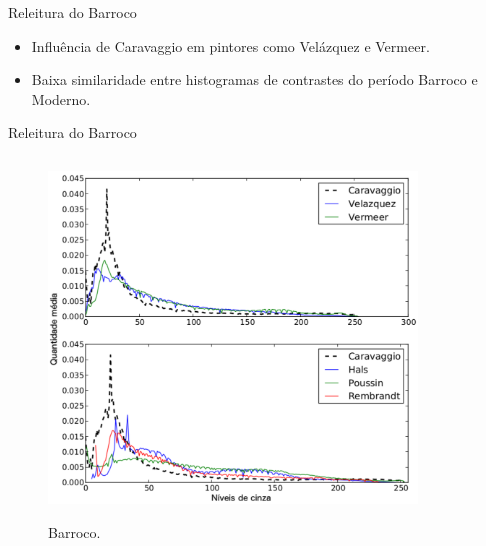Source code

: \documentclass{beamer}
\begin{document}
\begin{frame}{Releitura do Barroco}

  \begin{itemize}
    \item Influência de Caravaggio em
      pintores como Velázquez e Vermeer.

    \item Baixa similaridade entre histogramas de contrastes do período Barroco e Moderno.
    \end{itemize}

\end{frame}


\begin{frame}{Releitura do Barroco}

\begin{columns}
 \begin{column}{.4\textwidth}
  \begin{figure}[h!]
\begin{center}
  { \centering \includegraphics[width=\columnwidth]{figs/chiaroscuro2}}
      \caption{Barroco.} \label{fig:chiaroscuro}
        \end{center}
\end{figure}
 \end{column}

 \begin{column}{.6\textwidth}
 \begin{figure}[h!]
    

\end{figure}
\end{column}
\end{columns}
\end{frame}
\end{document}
════
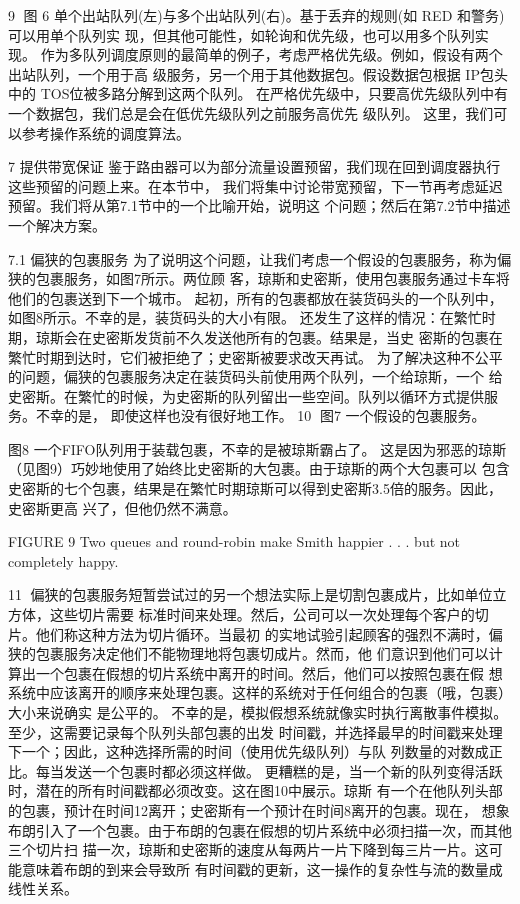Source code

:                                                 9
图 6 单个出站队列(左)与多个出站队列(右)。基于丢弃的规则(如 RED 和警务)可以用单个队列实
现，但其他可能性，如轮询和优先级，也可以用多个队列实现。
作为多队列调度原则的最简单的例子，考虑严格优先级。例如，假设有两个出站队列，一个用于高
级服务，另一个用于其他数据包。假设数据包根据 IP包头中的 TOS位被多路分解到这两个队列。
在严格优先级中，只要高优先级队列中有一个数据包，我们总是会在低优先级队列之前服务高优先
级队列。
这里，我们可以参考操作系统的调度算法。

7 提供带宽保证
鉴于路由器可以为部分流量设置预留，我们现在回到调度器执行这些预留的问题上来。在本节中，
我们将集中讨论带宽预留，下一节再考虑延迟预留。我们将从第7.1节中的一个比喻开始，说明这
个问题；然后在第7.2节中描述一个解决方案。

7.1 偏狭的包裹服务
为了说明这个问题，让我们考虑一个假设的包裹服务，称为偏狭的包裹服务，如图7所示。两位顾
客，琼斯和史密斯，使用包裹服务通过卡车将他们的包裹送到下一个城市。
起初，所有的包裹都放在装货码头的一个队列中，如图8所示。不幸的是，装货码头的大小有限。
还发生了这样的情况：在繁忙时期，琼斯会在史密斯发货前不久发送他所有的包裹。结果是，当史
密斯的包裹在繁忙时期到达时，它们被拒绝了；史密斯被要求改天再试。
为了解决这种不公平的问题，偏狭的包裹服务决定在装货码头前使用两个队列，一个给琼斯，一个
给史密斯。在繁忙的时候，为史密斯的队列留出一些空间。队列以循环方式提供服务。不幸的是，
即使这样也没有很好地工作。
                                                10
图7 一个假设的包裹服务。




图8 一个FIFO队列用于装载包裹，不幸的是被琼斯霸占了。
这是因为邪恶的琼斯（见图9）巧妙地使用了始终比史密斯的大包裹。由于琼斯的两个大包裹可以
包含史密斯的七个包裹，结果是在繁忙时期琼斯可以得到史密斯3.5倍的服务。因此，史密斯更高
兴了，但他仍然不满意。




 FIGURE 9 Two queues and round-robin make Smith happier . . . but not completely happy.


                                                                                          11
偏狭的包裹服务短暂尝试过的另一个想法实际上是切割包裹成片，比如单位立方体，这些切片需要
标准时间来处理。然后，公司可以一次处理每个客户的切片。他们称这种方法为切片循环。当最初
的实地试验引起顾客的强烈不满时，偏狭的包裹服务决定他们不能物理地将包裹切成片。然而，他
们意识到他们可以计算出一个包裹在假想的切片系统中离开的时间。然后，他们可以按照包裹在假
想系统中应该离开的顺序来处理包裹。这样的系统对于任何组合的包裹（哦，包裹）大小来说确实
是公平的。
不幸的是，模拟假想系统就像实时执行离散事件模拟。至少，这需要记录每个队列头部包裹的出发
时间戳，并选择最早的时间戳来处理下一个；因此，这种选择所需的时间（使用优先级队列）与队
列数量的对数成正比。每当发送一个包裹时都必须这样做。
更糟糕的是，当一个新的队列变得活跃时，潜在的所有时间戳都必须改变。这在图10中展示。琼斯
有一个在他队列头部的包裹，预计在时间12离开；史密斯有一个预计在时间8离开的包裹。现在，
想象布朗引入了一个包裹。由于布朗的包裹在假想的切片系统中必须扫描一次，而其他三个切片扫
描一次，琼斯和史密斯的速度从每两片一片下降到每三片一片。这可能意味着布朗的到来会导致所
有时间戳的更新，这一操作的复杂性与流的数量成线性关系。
════
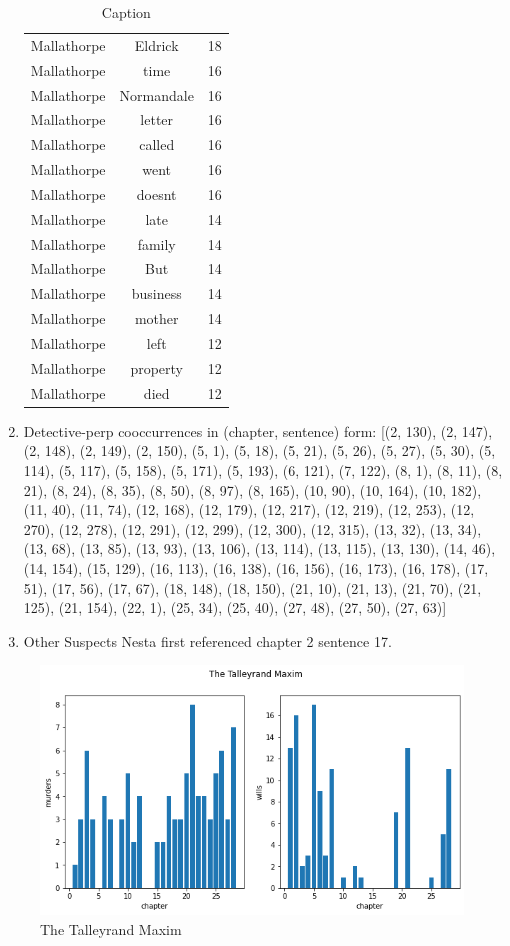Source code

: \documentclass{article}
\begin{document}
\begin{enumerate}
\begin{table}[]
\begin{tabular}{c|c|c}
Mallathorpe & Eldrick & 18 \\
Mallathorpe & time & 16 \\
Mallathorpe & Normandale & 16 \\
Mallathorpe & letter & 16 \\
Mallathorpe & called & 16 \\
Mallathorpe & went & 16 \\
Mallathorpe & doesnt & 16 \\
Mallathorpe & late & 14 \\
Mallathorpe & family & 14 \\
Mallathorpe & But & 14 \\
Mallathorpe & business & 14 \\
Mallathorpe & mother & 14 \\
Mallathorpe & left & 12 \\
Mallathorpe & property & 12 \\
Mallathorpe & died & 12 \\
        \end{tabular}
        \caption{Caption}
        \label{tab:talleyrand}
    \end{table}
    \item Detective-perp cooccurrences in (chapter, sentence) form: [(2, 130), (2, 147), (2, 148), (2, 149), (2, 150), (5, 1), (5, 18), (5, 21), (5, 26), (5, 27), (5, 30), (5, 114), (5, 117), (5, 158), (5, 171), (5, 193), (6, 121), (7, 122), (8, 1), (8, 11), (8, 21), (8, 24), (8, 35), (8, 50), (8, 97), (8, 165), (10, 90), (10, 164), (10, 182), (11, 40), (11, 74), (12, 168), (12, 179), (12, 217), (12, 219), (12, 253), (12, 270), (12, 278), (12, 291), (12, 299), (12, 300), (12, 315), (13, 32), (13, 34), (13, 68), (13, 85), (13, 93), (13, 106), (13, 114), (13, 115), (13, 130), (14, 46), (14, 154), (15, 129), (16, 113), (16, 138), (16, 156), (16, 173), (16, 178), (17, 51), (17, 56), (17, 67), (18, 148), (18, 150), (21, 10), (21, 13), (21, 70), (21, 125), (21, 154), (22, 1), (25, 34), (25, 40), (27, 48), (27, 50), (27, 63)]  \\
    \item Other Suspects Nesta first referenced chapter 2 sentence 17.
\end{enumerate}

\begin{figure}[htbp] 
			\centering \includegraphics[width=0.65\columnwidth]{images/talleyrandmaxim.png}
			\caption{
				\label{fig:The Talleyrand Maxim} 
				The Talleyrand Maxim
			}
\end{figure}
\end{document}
════
Your task
Whatever else the listing above holds, retype exactly only the lines from the one containing "图 6 单个出站队列(左)与多个出站队列(右)。基于丢弃的规则(如" to the one containing "有时间戳的更新，这一操作的复杂性与流的数量成线性关系。", both ends kept.

Output
图 6 单个出站队列(左)与多个出站队列(右)。基于丢弃的规则(如 RED 和警务)可以用单个队列实
现，但其他可能性，如轮询和优先级，也可以用多个队列实现。
作为多队列调度原则的最简单的例子，考虑严格优先级。例如，假设有两个出站队列，一个用于高
级服务，另一个用于其他数据包。假设数据包根据 IP包头中的 TOS位被多路分解到这两个队列。
在严格优先级中，只要高优先级队列中有一个数据包，我们总是会在低优先级队列之前服务高优先
级队列。
这里，我们可以参考操作系统的调度算法。

7 提供带宽保证
鉴于路由器可以为部分流量设置预留，我们现在回到调度器执行这些预留的问题上来。在本节中，
我们将集中讨论带宽预留，下一节再考虑延迟预留。我们将从第7.1节中的一个比喻开始，说明这
个问题；然后在第7.2节中描述一个解决方案。

7.1 偏狭的包裹服务
为了说明这个问题，让我们考虑一个假设的包裹服务，称为偏狭的包裹服务，如图7所示。两位顾
客，琼斯和史密斯，使用包裹服务通过卡车将他们的包裹送到下一个城市。
起初，所有的包裹都放在装货码头的一个队列中，如图8所示。不幸的是，装货码头的大小有限。
还发生了这样的情况：在繁忙时期，琼斯会在史密斯发货前不久发送他所有的包裹。结果是，当史
密斯的包裹在繁忙时期到达时，它们被拒绝了；史密斯被要求改天再试。
为了解决这种不公平的问题，偏狭的包裹服务决定在装货码头前使用两个队列，一个给琼斯，一个
给史密斯。在繁忙的时候，为史密斯的队列留出一些空间。队列以循环方式提供服务。不幸的是，
即使这样也没有很好地工作。
                                                10
图7 一个假设的包裹服务。




图8 一个FIFO队列用于装载包裹，不幸的是被琼斯霸占了。
这是因为邪恶的琼斯（见图9）巧妙地使用了始终比史密斯的大包裹。由于琼斯的两个大包裹可以
包含史密斯的七个包裹，结果是在繁忙时期琼斯可以得到史密斯3.5倍的服务。因此，史密斯更高
兴了，但他仍然不满意。




 FIGURE 9 Two queues and round-robin make Smith happier . . . but not completely happy.


                                                                                          11
偏狭的包裹服务短暂尝试过的另一个想法实际上是切割包裹成片，比如单位立方体，这些切片需要
标准时间来处理。然后，公司可以一次处理每个客户的切片。他们称这种方法为切片循环。当最初
的实地试验引起顾客的强烈不满时，偏狭的包裹服务决定他们不能物理地将包裹切成片。然而，他
们意识到他们可以计算出一个包裹在假想的切片系统中离开的时间。然后，他们可以按照包裹在假
想系统中应该离开的顺序来处理包裹。这样的系统对于任何组合的包裹（哦，包裹）大小来说确实
是公平的。
不幸的是，模拟假想系统就像实时执行离散事件模拟。至少，这需要记录每个队列头部包裹的出发
时间戳，并选择最早的时间戳来处理下一个；因此，这种选择所需的时间（使用优先级队列）与队
列数量的对数成正比。每当发送一个包裹时都必须这样做。
更糟糕的是，当一个新的队列变得活跃时，潜在的所有时间戳都必须改变。这在图10中展示。琼斯
有一个在他队列头部的包裹，预计在时间12离开；史密斯有一个预计在时间8离开的包裹。现在，
想象布朗引入了一个包裹。由于布朗的包裹在假想的切片系统中必须扫描一次，而其他三个切片扫
描一次，琼斯和史密斯的速度从每两片一片下降到每三片一片。这可能意味着布朗的到来会导致所
有时间戳的更新，这一操作的复杂性与流的数量成线性关系。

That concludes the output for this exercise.